Stringer v. Commonwealth, 956 S.W.2d 883, 891 (Ky. 1997). In turn, KRE 702
provides,
If scientific, technical, or other specialized knowledge will assist the trier of fact to understand the evidence or to determine a fact in issue, a witness qualified as an expert by knowledge, skill, experience, training, or education, may testify thereto in the form of an opinion or otherwise, if: (1) The testimony is based upon sufficient facts or data; (2) The testimony is the product of reliable principles and methods; and (3) The witness has applied the principles and methods reliably to the facts of the case.
13 Neal argues that because Bell changed his opinion, the opinion was not
reliable and therefore should have been excluded. However, the reliability
determination under Daubert and KRE 702 is not a credibility determination.
As we have previously stated, “the consideration of reliability entails an
assessment into the validity of the reasoning and methodology upon which the
expert testimony is based.” Gregory, 136 S.W.3d at 39 (internal quotation
marks and citation omitted). The trial court’s gatekeeper function in this area
is “not designed or intended to assess the weight of the testimony; this role is
reserved for the jury.” Epperson v. Commonwealth, 437 S.W.3d 157, 165 (Ky.
App. 2014). “It is only where the testimony is so incredible on its face as to
require its rejection as a matter of law that the jury will not be permitted to
consider it.” Daulton v. Commonwealth, 220 S.W.2d 109, 110 (Ky. 1949).
In this case, the trial court denied Neal’s motion to exclude Bell’s
testimony finding that “with technology advancements and software changes, it
is not uncommon for new evidence to be developed in this type of case.” Neal’s
arguments did not go to “the validity of the reasoning and methodology upon
which” Bell’s testimony was based. See Gregory, 136 S.W.3d at 39. Instead, his
arguments focused on Bell’s credibility, given that he changed his opinion after
receiving Neal’s motion to dismiss based on his prior opinion. This is not a
sufficient reason for the trial court to exclude Bell’s expert testimony. Further,
Bell’s testimony was not “so incredible on its face as to require its rejection as a
14 matter of law.” Daulton, 220 S.W.2d at 110. Accordingly, the trial court did not
abuse its discretion in denying Neal’s motion to exclude Bell’s testimony.
D. The trial court did not err in admitting KRE 404(b) evidence.

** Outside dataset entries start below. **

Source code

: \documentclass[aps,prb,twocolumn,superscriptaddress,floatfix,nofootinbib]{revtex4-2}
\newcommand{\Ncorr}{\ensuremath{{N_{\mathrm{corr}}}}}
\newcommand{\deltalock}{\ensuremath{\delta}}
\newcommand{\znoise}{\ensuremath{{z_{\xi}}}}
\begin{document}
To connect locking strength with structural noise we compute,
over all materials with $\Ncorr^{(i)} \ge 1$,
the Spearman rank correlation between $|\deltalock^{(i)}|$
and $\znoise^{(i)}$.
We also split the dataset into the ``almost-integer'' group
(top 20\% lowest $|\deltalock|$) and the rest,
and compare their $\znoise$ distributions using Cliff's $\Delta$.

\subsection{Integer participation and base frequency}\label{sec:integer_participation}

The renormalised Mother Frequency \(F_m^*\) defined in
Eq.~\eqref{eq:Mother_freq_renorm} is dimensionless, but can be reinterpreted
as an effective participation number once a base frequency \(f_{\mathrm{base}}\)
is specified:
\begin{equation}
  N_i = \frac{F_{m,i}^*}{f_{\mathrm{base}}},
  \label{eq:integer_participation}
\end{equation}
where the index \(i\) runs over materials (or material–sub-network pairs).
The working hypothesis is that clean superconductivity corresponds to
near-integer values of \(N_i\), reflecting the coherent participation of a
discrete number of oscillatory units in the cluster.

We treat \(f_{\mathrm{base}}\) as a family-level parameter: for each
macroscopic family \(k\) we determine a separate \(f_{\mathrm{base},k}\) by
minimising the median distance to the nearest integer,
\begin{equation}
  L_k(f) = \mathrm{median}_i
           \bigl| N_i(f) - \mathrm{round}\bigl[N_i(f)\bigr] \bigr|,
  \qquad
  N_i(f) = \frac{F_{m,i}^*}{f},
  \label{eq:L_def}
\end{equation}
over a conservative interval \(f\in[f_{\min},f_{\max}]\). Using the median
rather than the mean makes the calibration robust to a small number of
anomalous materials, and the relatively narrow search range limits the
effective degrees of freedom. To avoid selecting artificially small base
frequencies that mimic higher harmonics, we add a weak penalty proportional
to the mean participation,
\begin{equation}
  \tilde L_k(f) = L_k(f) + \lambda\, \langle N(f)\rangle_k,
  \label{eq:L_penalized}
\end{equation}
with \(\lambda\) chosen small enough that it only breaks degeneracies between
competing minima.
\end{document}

Neal next argues that the trial court erred in admitting various pieces of
KRE 404(b) evidence. His brief to this Court does not specify any particular
piece of evidence to which he is objecting but instead argues “the trial court
erred in its admission of a myriad of uncharged, unrelated and
mischaracterized documents and testimony.” The record contains two notices
by the Commonwealth of its intention to introduce KRE 404(b) evidence. It also
contains a motion in limine and two objections to the introduction of KRE
404(b) evidence filed by Neal. Finally, it includes a memorandum filed by each
party in support of its position. Subsequent to the filing of these documents
and a hearing,3 the trial court entered a seven-page order denying Neal’s
objections to the KRE 404(b) evidence. We review a trial court’s decision to
admit KRE 404(b) evidence for an abuse of discretion. Commonwealth v.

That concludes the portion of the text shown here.